You can tell the RL is done properly when the models cease to speak English in their chain of thought

(Andrej Karpathy tweet)

One theory of language is that its structure is driven by the limitations of our communication channels. I was first introduced to this by (Resnick and Gupta et al 2020), but the idea is pretty old.

Grid Example

In this example, suppose you wanted to communicate a specific object, like “red circle”. There are two constraints: how much memory you have for concepts, and how much bandwidth you have to communicate a message. One choice is to ignore the structure, treat every object as disconnected, and store 25 different concepts. For the sake of an example, let’s say those concepts map to letters A, B, C, D, …, Y. To communicate an object, you only need to use 1 letter.

What if we can’t remember 25 things? We can alternatively remember 10 concepts: 5 for the colors, and 5 for the shapes. Let’s say colors are A, B, C, D, E and shapes are 1, 2, 3, 4, 5. Now our memory requirements are lower, we only need to know 10 things. But our communication needs to specify an object are higher. We have to 2 pieces, a letter and a number. There’s the fundamental tradeoff between memory and bandwidth.

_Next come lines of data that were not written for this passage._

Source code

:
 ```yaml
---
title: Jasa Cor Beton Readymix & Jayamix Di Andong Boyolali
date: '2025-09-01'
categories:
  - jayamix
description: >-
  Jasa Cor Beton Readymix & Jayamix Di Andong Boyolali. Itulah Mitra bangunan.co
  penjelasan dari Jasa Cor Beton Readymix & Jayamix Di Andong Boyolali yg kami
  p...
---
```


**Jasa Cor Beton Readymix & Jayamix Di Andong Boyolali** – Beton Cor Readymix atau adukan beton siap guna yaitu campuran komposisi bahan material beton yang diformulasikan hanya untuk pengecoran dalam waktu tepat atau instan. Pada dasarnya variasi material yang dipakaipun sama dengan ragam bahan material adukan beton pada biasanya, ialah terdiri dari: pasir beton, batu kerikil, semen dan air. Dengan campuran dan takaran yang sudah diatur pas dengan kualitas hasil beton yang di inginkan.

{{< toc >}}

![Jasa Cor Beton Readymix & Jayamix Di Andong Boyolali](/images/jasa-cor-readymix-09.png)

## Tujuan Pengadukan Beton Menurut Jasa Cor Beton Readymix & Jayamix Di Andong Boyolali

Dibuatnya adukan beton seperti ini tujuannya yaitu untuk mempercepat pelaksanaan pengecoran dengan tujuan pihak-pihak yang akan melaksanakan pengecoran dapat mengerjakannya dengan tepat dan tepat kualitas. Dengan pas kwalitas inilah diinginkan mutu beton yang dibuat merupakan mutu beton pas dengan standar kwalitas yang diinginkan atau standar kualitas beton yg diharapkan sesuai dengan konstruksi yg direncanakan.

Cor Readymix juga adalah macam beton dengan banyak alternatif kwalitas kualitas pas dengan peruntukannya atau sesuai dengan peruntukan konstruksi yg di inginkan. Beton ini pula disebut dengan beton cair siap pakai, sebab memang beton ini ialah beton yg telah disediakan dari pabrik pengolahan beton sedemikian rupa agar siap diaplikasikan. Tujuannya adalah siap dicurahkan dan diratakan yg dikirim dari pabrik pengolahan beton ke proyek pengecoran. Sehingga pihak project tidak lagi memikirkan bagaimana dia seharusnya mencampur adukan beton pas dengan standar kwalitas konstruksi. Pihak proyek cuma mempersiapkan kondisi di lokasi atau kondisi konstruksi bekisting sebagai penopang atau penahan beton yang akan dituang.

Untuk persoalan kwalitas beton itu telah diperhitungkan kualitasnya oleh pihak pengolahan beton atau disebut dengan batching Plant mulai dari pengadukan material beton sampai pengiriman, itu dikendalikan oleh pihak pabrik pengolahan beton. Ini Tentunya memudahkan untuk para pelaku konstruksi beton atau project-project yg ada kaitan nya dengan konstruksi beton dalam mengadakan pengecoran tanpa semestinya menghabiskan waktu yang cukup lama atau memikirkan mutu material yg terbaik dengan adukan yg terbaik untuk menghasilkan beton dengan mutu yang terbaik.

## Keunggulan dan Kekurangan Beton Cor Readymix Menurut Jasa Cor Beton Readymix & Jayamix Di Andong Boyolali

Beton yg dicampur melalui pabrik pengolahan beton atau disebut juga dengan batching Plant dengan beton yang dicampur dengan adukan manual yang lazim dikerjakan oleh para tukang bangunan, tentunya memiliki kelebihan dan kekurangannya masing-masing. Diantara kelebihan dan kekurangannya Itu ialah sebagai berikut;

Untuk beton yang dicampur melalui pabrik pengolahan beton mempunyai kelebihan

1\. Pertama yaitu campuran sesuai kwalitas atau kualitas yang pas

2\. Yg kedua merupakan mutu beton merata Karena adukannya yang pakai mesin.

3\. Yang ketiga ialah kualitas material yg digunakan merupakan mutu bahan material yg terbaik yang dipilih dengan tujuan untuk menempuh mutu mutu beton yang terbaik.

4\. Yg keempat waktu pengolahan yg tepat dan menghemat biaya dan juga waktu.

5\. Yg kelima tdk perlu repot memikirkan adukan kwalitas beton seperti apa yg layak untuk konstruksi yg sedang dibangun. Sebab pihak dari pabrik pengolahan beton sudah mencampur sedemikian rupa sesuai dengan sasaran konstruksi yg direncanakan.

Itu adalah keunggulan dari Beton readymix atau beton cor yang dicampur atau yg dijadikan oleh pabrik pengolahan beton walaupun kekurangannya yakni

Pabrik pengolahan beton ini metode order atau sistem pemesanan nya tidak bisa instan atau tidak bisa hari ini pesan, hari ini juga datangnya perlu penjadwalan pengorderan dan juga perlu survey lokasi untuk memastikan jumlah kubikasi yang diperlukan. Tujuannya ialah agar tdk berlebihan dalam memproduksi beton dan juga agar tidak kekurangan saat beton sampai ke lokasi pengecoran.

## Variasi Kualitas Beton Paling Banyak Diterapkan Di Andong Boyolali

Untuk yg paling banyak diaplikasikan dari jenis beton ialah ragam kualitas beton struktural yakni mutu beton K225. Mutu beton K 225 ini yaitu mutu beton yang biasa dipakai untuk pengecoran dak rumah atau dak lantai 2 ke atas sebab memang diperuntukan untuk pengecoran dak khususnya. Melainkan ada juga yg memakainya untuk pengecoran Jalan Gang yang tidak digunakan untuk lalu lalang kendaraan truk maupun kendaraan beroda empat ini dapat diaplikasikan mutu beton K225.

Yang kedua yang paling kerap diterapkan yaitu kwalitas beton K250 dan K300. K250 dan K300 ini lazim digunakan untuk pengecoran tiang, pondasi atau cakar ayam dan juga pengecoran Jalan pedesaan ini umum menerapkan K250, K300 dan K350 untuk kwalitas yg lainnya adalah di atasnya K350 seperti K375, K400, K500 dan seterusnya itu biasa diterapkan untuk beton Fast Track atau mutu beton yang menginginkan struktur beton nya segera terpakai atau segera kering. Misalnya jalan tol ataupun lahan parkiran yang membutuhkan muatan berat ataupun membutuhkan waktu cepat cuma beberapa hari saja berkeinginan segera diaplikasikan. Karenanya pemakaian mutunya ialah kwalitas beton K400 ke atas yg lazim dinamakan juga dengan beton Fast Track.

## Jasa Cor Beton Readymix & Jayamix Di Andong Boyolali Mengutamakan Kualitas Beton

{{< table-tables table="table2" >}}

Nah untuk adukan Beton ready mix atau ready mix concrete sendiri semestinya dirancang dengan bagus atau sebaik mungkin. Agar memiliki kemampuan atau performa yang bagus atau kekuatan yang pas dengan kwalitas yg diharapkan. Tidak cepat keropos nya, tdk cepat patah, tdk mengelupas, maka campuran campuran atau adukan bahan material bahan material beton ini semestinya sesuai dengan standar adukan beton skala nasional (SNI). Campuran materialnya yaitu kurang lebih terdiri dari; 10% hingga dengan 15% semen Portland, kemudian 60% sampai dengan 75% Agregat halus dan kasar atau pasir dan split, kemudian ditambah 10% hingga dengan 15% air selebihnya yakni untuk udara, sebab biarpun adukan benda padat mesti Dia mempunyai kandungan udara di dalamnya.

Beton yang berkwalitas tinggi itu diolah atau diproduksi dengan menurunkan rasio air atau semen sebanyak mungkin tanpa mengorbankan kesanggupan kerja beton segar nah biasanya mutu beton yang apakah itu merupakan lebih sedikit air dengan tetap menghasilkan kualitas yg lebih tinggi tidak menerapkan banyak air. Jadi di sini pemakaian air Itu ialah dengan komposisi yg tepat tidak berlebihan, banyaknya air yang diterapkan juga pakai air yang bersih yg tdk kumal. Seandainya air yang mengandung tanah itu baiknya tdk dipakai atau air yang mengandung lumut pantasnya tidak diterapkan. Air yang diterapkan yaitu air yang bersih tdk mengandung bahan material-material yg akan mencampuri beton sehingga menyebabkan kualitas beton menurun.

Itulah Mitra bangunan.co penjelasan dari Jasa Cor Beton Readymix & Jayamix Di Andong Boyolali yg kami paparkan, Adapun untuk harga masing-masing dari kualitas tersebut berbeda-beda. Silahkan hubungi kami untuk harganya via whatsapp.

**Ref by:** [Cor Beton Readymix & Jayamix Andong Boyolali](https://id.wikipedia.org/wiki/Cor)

o1 is incentivized to get all its thinking done within the thinking budget. That means compressing information into fewer tokens. The speculation (again, this is speculation) is that the RL is doing its job properly, responding to the pressure for conciseness, and that occasionally causes encoding of information into strings outside human readability. Which isn’t great for auditing or supervision!

RL and search are uniquely awful at learning the wrong goal, or finding holes in evaluation functions. They are necessary tools, but the tools have sharp edges. They are powerful because you can give them anything, and they’re tricky because they’ll give you anything back.

In this LLM-driven age, we have so far lived with models that are surprisingly amenable to interpretation. I think it’s possible this is because we’ve only done these barely-RL versions of RLHF. So now, with things trending towards actual RL, maybe we’ll lose that. Maybe we lose these “gifts” we observed in the first versions of ChatGPT. That would suck a lot!

It is too early to declare that will come to pass. But o1 made me feel more likely it could. As the field pursues better autonomy and AI agents, I’d appreciate if people remembered that methods used for benchmark chasing are not alignment-agnostic. On any axis, you can be positive or negative, but it’s really hard to land on exactly zero. Declaring the answer is zero is usually just a shorthand of saying you don’t want to spend effort on figuring out the direction. That’s a totally valid choice! In other contexts, I make it all the time. I just think that when it comes to alignment, it’d be nice if people thought about whether their work would make alignment harder or easier ahead of time. If your plan is to let the AI safety teams handle it, please be considerate when you make our lives harder.